_Data extracts_.
== Segment start ==
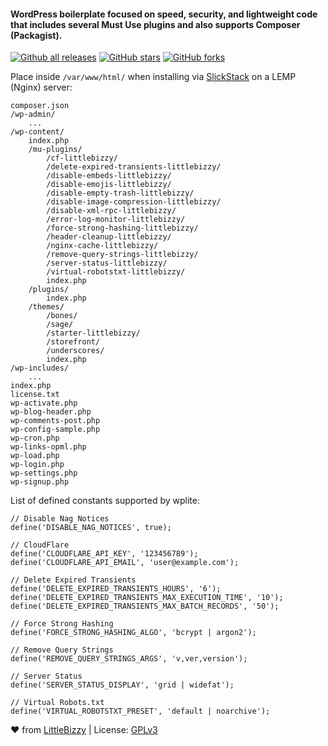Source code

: #### WordPress boilerplate focused on speed, security, and lightweight code that includes several Must Use plugins and also supports Composer (Packagist).

[![Github all releases](https://img.shields.io/github/downloads/littlebizzy/wplite/total.svg)](https://github.com/littlebizzy/wplite/archive/master.zip) [![GitHub stars](https://img.shields.io/github/stars/littlebizzy/wplite.svg?style=social&logo=github&label=Star)](https://github.com/littlebizzy/wplite/stargazers) [![GitHub forks](https://img.shields.io/github/forks/littlebizzy/wplite.svg?style=social&logo=github&label=Fork)](https://github.com/littlebizzy/wplite/fork)

Place inside `/var/www/html/` when installing via [SlickStack](https://slickstack.io) on a LEMP (Nginx) server:

    composer.json
    /wp-admin/
        ...
    /wp-content/
        index.php
        /mu-plugins/
            /cf-littlebizzy/
            /delete-expired-transients-littlebizzy/
            /disable-embeds-littlebizzy/
            /disable-emojis-littlebizzy/
            /disable-empty-trash-littlebizzy/
            /disable-image-compression-littlebizzy/
            /disable-xml-rpc-littlebizzy/
            /error-log-monitor-littlebizzy/
            /force-strong-hashing-littlebizzy/
            /header-cleanup-littlebizzy/
            /nginx-cache-littlebizzy/
            /remove-query-strings-littlebizzy/
            /server-status-littlebizzy/
            /virtual-robotstxt-littlebizzy/
            index.php
        /plugins/
            index.php
        /themes/
            /bones/
            /sage/
            /starter-littlebizzy/
            /storefront/
            /underscores/
            index.php
    /wp-includes/
        ...
    index.php
    license.txt
    wp-activate.php
    wp-blog-header.php
    wp-comments-post.php
    wp-config-sample.php
    wp-cron.php
    wp-links-opml.php
    wp-load.php
    wp-login.php
    wp-settings.php
    wp-signup.php

List of defined constants supported by wplite:

    // Disable Nag Notices
    define('DISABLE_NAG_NOTICES', true);
    
    // CloudFlare
    define('CLOUDFLARE_API_KEY', '123456789');
    define('CLOUDFLARE_API_EMAIL', 'user@example.com');
    
    // Delete Expired Transients
    define('DELETE_EXPIRED_TRANSIENTS_HOURS', '6');
    define('DELETE_EXPIRED_TRANSIENTS_MAX_EXECUTION_TIME', '10');
    define('DELETE_EXPIRED_TRANSIENTS_MAX_BATCH_RECORDS', '50');
    
    // Force Strong Hashing
    define('FORCE_STRONG_HASHING_ALGO', 'bcrypt | argon2');
    
    // Remove Query Strings
    define('REMOVE_QUERY_STRINGS_ARGS', 'v,ver,version');
    
    // Server Status
    define('SERVER_STATUS_DISPLAY', 'grid | widefat');
    
    // Virtual Robots.txt
    define('VIRTUAL_ROBOTSTXT_PRESET', 'default | noarchive');

❤ from [LittleBizzy](https://www.littlebizzy.com) | License: [GPLv3](https://www.gnu.org/licenses/gpl-3.0)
== Segment end ==
_Exercise objective_. Your answer should be a single number: the count of lines above that contain the word "wplite".

_Your response_. 2